EU Chiefs Back Tough Emission Goal After Last-Minute Scuffle
Boris Johnson, U.K. prime minister, left, in a car with David Frost, U.K. chief Brexit negotiator, right, as they travel to a dinner with Ursula von der Leyen, president of the European Commission, at the Berlaymont building in Brussels, Belgium. (Photographer: Geert Vanden Wijngaert/Bloomberg)

EU Chiefs Back Tough Emission Goal After Last-Minute Scuffle

European Union leaders have agreed to more aggressive cuts in greenhouse gas emissions over the next decade, one year after launching a moonshot Green Deal that led the way for other major economies to raise their climate ambitions.

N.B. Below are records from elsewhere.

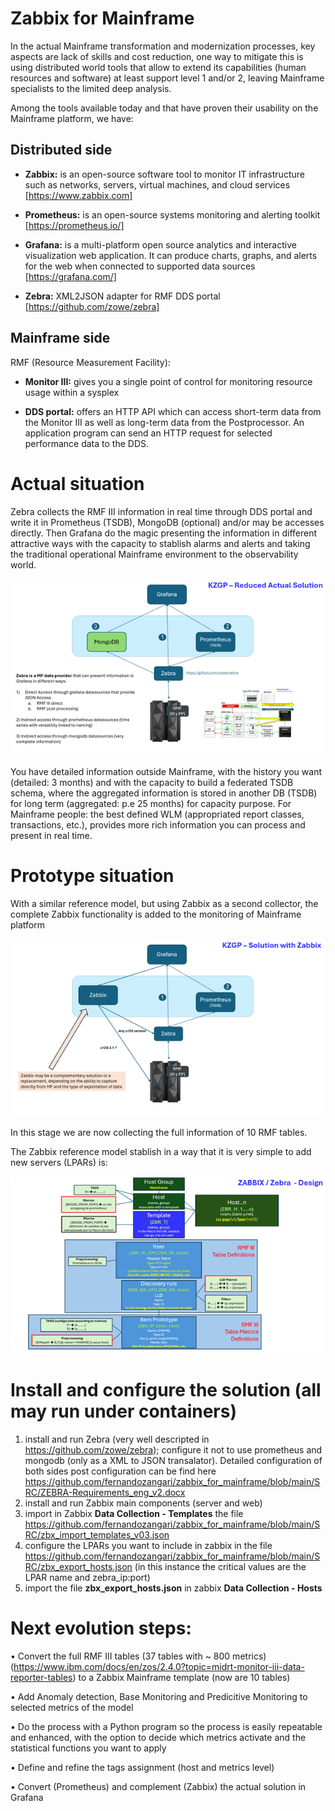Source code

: # Zabbix for Mainframe

In the actual Mainframe transformation and modernization processes, key aspects are lack of skills and cost reduction, one way to mitigate this is using distributed world tools that allow to extend its capabilities (human resources and software) at least support level 1 and/or 2, leaving Mainframe specialists to the limited deep analysis.

Among the tools available today and that have proven their usability on the Mainframe platform, we have:

## Distributed side

  - **Zabbix:** is an open-source software tool to monitor IT infrastructure such as networks, servers, virtual machines, and cloud services [https://www.zabbix.com]

  - **Prometheus:** is an open-source systems monitoring and alerting toolkit [https://prometheus.io/]

  - **Grafana:**  is a multi-platform open source analytics and interactive visualization web application. It can produce charts, graphs, and alerts for the web when connected to supported data 
    sources [https://grafana.com/]

  - **Zebra:** XML2JSON adapter for RMF DDS portal [https://github.com/zowe/zebra] 

## Mainframe side

RMF (Resource Measurement Facility):

  - **Monitor III:** gives you a single point of control for monitoring resource usage within a sysplex

  - **DDS portal:** offers an HTTP API which can access short-term data from the Monitor III as well as long-term data from the Postprocessor. An application program can send an HTTP request for selected performance data to the DDS.

 
# Actual situation
Zebra collects the RMF III information in real time through DDS portal and write it in Prometheus (TSDB), MongoDB (optional) and/or may be accesses directly. Then Grafana do the magic presenting the information in different attractive ways with the capacity to stablish alarms and alerts and taking the traditional operational Mainframe environment to the observability world.

<IMG SRC = "https://github.com/fernandozangari/zabbix_for_mainframe/blob/main/SRC/reduced_actual_situation.png"> </IMG>

You have detailed information outside Mainframe, with the history you want (detailed: 3 months) and with the capacity to build a federated TSDB schema, where the aggregated information is stored in another DB (TSDB) for long term (aggregated: p.e 25 months) for capacity purpose.
For Mainframe people: the best defined WLM (appropriated report classes, transactions, etc.), provides more rich information you can process and present in real time.
 
 
# Prototype situation

With a similar reference model, but using Zabbix as a second collector, the complete Zabbix functionality is added to the monitoring of Mainframe platform 

<IMG SRC = "https://github.com/fernandozangari/zabbix_for_mainframe/blob/main/SRC/solution_with_zabbix.png"> </IMG>
 
In this stage we are now collecting the full information of 10 RMF tables.

The Zabbix reference model stablish in a way that it is very simple to add new servers (LPARs) is:


<IMG SRC = "https://github.com/fernandozangari/zabbix_for_mainframe/blob/main/SRC/zabbix_design.png"> </IMG>
 
# Install and configure the solution (all may run under containers)

1) install and run Zebra (very well descripted in https://github.com/zowe/zebra); configure it not to use prometheus and mongodb (only as a XML to JSON transalator). Detailed configuration of both sides post configuration can be find here https://github.com/fernandozangari/zabbix_for_mainframe/blob/main/SRC/ZEBRA-Requirements_eng_v2.docx
2) install and run Zabbix main components (server and web)
3) import in Zabbix **Data Collection - Templates** the file https://github.com/fernandozangari/zabbix_for_mainframe/blob/main/SRC/zbx_import_templates_v03.json
4) configure the LPARs you want to include in zabbix in the file https://github.com/fernandozangari/zabbix_for_mainframe/blob/main/SRC/zbx_export_hosts.json
   (in this instance the critical values are the LPAR name and zebra_ip:port)
6) import the file **zbx_export_hosts.json** in zabbix **Data Collection - Hosts**

 
# Next evolution steps:

•	Convert the full RMF III tables (37 tables with ~ 800 metrics) (https://www.ibm.com/docs/en/zos/2.4.0?topic=midrt-monitor-iii-data-reporter-tables) to a Zabbix Mainframe template (now are 10 tables)

•	Add Anomaly detection, Base Monitoring and Predicitive Monitoring to selected metrics of the model

•	Do the process with a Python program so the process is easily repeatable and enhanced, with the option to decide which metrics activate and the statistical functions you want to apply

•	Define and refine the tags assignment (host and metrics level)

•	Convert (Prometheus) and complement (Zabbix) the actual solution in Grafana




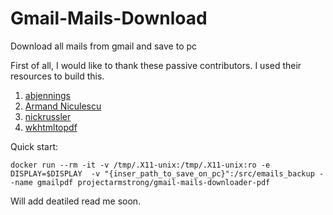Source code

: # Gmail-Mails-Download
Download all mails from gmail and save to pc

First of all, I would like to thank these passive contributors. I used their resources to build this.
1) [abjennings](https://github.com/abjennings/gmail-backup)
2) [Armand Niculescu](http://www.media-division.com/using-python-to-batch-rename-email-files/)
3) [nickrussler](https://github.com/nickrussler/eml-to-pdf-converter)
4) [wkhtmltopdf](https://github.com/wkhtmltopdf/wkhtmltopdf)

Quick start:

`docker run --rm -it -v /tmp/.X11-unix:/tmp/.X11-unix:ro -e DISPLAY=$DISPLAY  -v "{inser_path_to_save_on_pc}":/src/emails_backup --name gmailpdf projectarmstrong/gmail-mails-downloader-pdf`

Will add deatiled read me soon.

The decision to cut pollution by at least 55% by 2030, up from 40% previously, was expected. But it helps keep global momentum on the issue going into 2021, when incoming U.S. President Joe Biden plans to re-join the landmark Paris Agreement and set a 2050 net-zero goal. It also gives European leaders a bold new commitment to tout at a global climate meeting on Saturday.

The EU decision was reached at a summit in Brussels that began on Thursday and ran through most of the night as three poorer, fossil-fuel reliant Eastern countries opposed an initial deal, asking for more help to clean up their economies.

Their last-minute pushback shocked western leaders, prompting German Chancellor Angela Merkel to say she was speechless, according to two officials with knowledge of the discussions. “Climate was a nightmare,” said an EU diplomat. “I’ve never seen so many revised versions of one-page conclusions.”

Hungary and the Czech Republic dropped their objections during the night but Poland continued to block the deal until 8 a.m. on Friday. It eventually agreed to the new target after getting assurances that the financial burden will not fall disproportionately on its shoulders. The new target will require an additional 350 billion euros ($424 billion) a year in energy production and infrastructure investment.

EU Chiefs Back Tough Emission Goal After Last-Minute Scuffle

Climate-ambitious western economies, including France, Sweden and the Netherlands, were pushing for a swift agreement on the stricter emission-reduction target before Saturday’s Climate Ambition Summit marking the fifth anniversary of the Paris Agreement. More than 70 countries are set to announce new commitments, and expectations are high for Chinese President Xi Jinping to build on his pledge that the world’s biggest polluter will be carbon neutral by 2060.

The last EU leaders’ summit of the year turned into a high-stakes meeting where financial aid, climate goals and Brexit collided in ways that have tested Merkel’s talent for finding compromises on the thorniest issues for the bloc. A deal was eventually reached on a massive economic recovery package, but Brexit was still unresolved with just days to go.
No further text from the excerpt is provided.